As one of the first two GOP governors in the old Confederacy since Reconstruction — Winthrop Rockefeller of Arkansas was also elected in 1966 — Mr. Kirk helped lead a Republican revival in the South. He encouraged speculation that he was a favorite for the 1968 Republican vice presidential nomination, which ultimately went to Maryland Gov. Spiro T. Agnew.
Early in his term, Mr. Kirk set up a statewide environmental protection agency and killed a plan to build a barge canal across Florida. Historian and biographer Edmund Kallina Jr. told the Palm Beach Post in 2002 that Mr. Kirk “defined the three major issues in Florida for the 20th and 21st centuries: crime, education and the environment.”
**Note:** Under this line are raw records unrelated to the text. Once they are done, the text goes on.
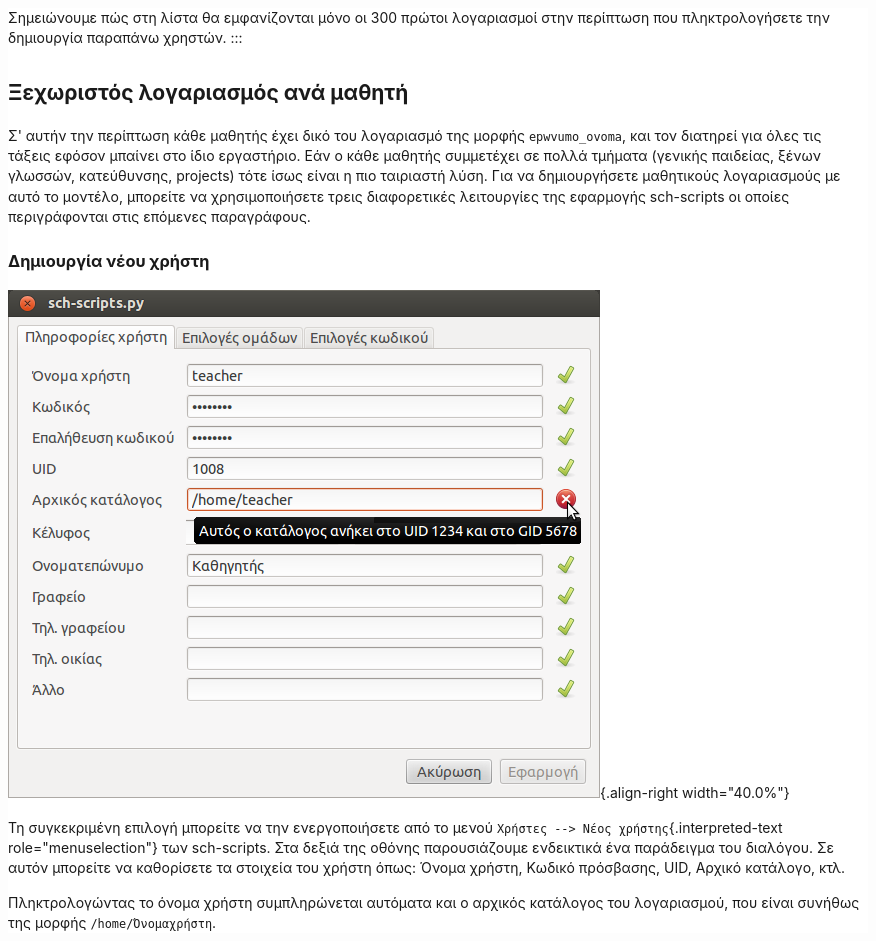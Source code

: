 Σημειώνουμε πώς στη λίστα θα εμφανίζονται μόνο οι 300 πρώτοι λογαριασμοί
στην περίπτωση που πληκτρολογήσετε την δημιουργία παραπάνω χρηστών.
:::

Ξεχωριστός λογαριασμός ανά μαθητή
---------------------------------

Σ\' αυτήν την περίπτωση κάθε μαθητής έχει δικό του λογαριασμό της μορφής
`epwvumo_ovoma`, και τον διατηρεί για όλες τις τάξεις εφόσον μπαίνει στο
ίδιο εργαστήριο. Εάν ο κάθε μαθητής συμμετέχει σε πολλά τμήματα (γενικής
παιδείας, ξένων γλωσσών, κατεύθυνσης, projects) τότε ίσως είναι η πιο
ταιριαστή λύση. Για να δημιουργήσετε μαθητικούς λογαριασμούς με αυτό το
μοντέλο, μπορείτε να χρησιμοποιήσετε τρεις διαφορετικές λειτουργίες της
εφαρμογής sch-scripts οι οποίες περιγράφονται στις επόμενες παραγράφους.

### Δημιουργία νέου χρήστη

![image](images/users-new.png){.align-right width="40.0%"}

Τη συγκεκριμένη επιλογή μπορείτε να την ενεργοποιήσετε από το μενού
`Χρήστες --> Νέος χρήστης`{.interpreted-text role="menuselection"} των
sch-scripts. Στα δεξιά της οθόνης παρουσιάζουμε ενδεικτικά ένα
παράδειγμα του διαλόγου. Σε αυτόν μπορείτε να καθορίσετε τα στοιχεία του
χρήστη όπως: Όνομα χρήστη, Κωδικό πρόσβασης, UID, Αρχικό κατάλογο, κτλ.

Πληκτρολογώντας το όνομα χρήστη συμπληρώνεται αυτόματα και ο αρχικός
κατάλογος του λογαριασμού, που είναι συνήθως της μορφής
`/home/Όνομαχρήστη`.
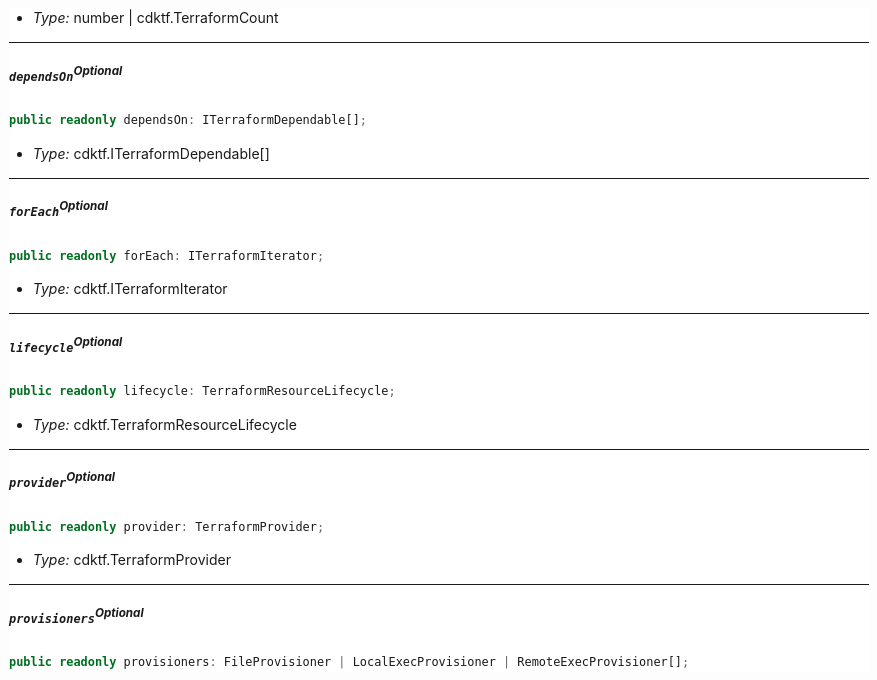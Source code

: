 - *Type:* number | cdktf.TerraformCount

---

##### `dependsOn`<sup>Optional</sup> <a name="dependsOn" id="rhizo-co-terraform-provider-grafana.syntheticMonitoringCheck.SyntheticMonitoringCheckConfig.property.dependsOn"></a>

```typescript
public readonly dependsOn: ITerraformDependable[];
```

- *Type:* cdktf.ITerraformDependable[]

---

##### `forEach`<sup>Optional</sup> <a name="forEach" id="rhizo-co-terraform-provider-grafana.syntheticMonitoringCheck.SyntheticMonitoringCheckConfig.property.forEach"></a>

```typescript
public readonly forEach: ITerraformIterator;
```

- *Type:* cdktf.ITerraformIterator

---

##### `lifecycle`<sup>Optional</sup> <a name="lifecycle" id="rhizo-co-terraform-provider-grafana.syntheticMonitoringCheck.SyntheticMonitoringCheckConfig.property.lifecycle"></a>

```typescript
public readonly lifecycle: TerraformResourceLifecycle;
```

- *Type:* cdktf.TerraformResourceLifecycle

---

##### `provider`<sup>Optional</sup> <a name="provider" id="rhizo-co-terraform-provider-grafana.syntheticMonitoringCheck.SyntheticMonitoringCheckConfig.property.provider"></a>

```typescript
public readonly provider: TerraformProvider;
```

- *Type:* cdktf.TerraformProvider

---

##### `provisioners`<sup>Optional</sup> <a name="provisioners" id="rhizo-co-terraform-provider-grafana.syntheticMonitoringCheck.SyntheticMonitoringCheckConfig.property.provisioners"></a>

```typescript
public readonly provisioners: FileProvisioner | LocalExecProvisioner | RemoteExecProvisioner[];
```
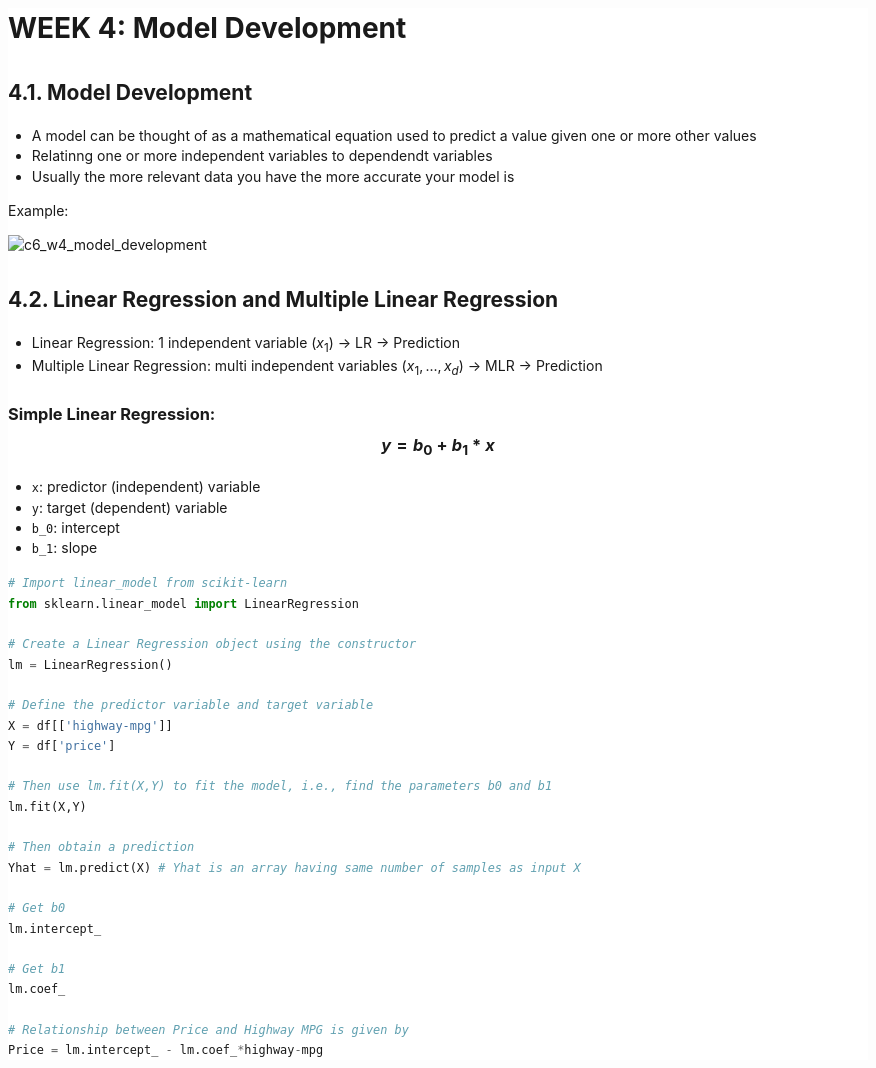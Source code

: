 # WEEK 4: Model Development

## 4.1. Model Development

* A model can be thought of as a mathematical equation used to predict a value given one or more other values
* Relatinng one or more independent variables to dependendt variables
* Usually the more relevant data you have the more accurate your model is

Example:

![c6_w4_model_development](https://github.com/luuquangtrung/ibm_data_science/blob/master/images/c6_w4_model_development.png)

## 4.2. Linear Regression and Multiple Linear Regression

* Linear Regression: 1 independent variable ($x_1$) -> LR -> Prediction
* Multiple Linear Regression: multi independent variables ($x_1, ..., x_d$) -> MLR -> Prediction

### Simple Linear Regression: $$y = b_0 + b_1*x$$

* `x`: predictor (independent) variable
* `y`: target (dependent) variable
* `b_0`: intercept
* `b_1`: slope

```python
# Import linear_model from scikit-learn
from sklearn.linear_model import LinearRegression

# Create a Linear Regression object using the constructor
lm = LinearRegression()

# Define the predictor variable and target variable
X = df[['highway-mpg']]
Y = df['price']

# Then use lm.fit(X,Y) to fit the model, i.e., find the parameters b0 and b1
lm.fit(X,Y)

# Then obtain a prediction
Yhat = lm.predict(X) # Yhat is an array having same number of samples as input X 

# Get b0
lm.intercept_

# Get b1
lm.coef_

# Relationship between Price and Highway MPG is given by
Price = lm.intercept_ - lm.coef_*highway-mpg
```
Interest in Mr. Kirk’s dazzling, if brief, political career was heightened when he appeared at his inauguration with a mysterious green-eyed blond beauty, whom he identified only as “Madame X.”
About a month after taking office, Mr. Kirk married “Madame X,” Erika Mattfeld, a German-born actress he had met during a failed business venture in Brazil. Before they could go on their honeymoon, the governor’s political honeymoon was all but over.
His short-lived personal investigative agency — provided by the Wackenhut Corp. — prompted charges even from members of his own party that the governor was presiding over a police state of vigilante justice.
When he vetoed 48 bills his first year in office, newspapers dubbed him “Claudius Maximus.”
In 1970, after federal courts had ordered the desegregation of public schools in Manatee County, Mr. Kirk dismissed the superintendent and school board.